从子目录 python 中提取 csv 文件

Extract the csv files from the sub directory python

我有本地路径(父目录),我想只提取包含 csv 的路径并将它们保存在 csv 文件中。

到目前为止我尝试了什么?

import os

directory = os.path.join("path/to/dir","path")
for root,dirs,files in os.walk(directory): 
    for file in files: 
        if file.endswith(".csv"): 
            f=open(file, 'r')
            f.close()

这不会提取所有 csv 并保存。我该怎么做?

如果我理解,你只想记录文件夹中CSV文件的路径。

对于所有递归路径,应该这样做:

import os

directory = os.path.join("path/to/dir","path")

with open("all_files.csv", "w") as f:
    for root,dirs,files in os.walk(directory): 
        for file in files: 
            if file.endswith(".csv"): 
                f.write(f"{root}/{file}")

如果您希望每个目录一个 CSV 文件:

for root,dirs,files in os.walk(directory): 
    with open(f"{root}/files.csv", "w") as f:
        for file in files: 
            if file.endswith(".csv"): 
                f.write(f"{root}/{file}")

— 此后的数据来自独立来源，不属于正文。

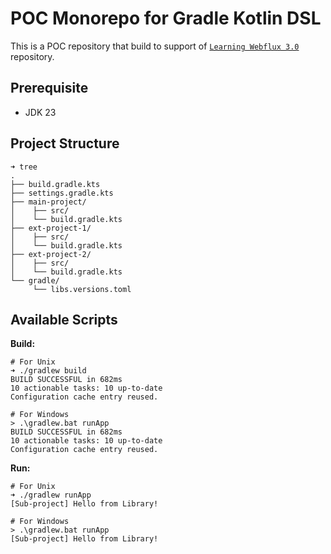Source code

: # POC Monorepo for Gradle Kotlin DSL

This is a POC repository that build to support of [`Learning Webflux 3.0`][learning-webflux-repo] repository.

## Prerequisite

- JDK 23

## Project Structure

```console
➜ tree
.
├── build.gradle.kts
├── settings.gradle.kts
├── main-project/
│    ├── src/
│    └── build.gradle.kts
├── ext-project-1/
│    ├── src/
│    └── build.gradle.kts
├── ext-project-2/
│    ├── src/
│    └── build.gradle.kts
└── gradle/
     └── libs.versions.toml
```

## Available Scripts

**Build:**

```console
# For Unix
➜ ./gradlew build
BUILD SUCCESSFUL in 682ms
10 actionable tasks: 10 up-to-date
Configuration cache entry reused.

# For Windows
> .\gradlew.bat runApp
BUILD SUCCESSFUL in 682ms
10 actionable tasks: 10 up-to-date
Configuration cache entry reused.
```

**Run:**

```console
# For Unix
➜ ./gradlew runApp
[Sub-project] Hello from Library!

# For Windows
> .\gradlew.bat runApp
[Sub-project] Hello from Library!
```

<!-- References -->
[learning-webflux-repo]: https://github.com/fResult/Learn-Spring-Webflux-3.0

我认为你真的不需要使用 os.walk 功能。 相反,glob 具有递归功能,可以让你得到你想要的东西。

from glob import glob
import csv
import os

parent_directory = "/parent/directory/"
save_file = "/save/directory/csv_of_csvs.csv"
csv_files_list = glob(pathname=parent_directory + "**/*.csv", recursive=True)
folder_list = [os.path.dirname(i) for i in csv_files_list]
folder_list = set(folder_list)

with open(save_file, 'w', newline ='') as csv_file:
    write = csv.writer(csv_file, delimiter=',')
    for i in folder_list:
        write.writerow([i])
exit()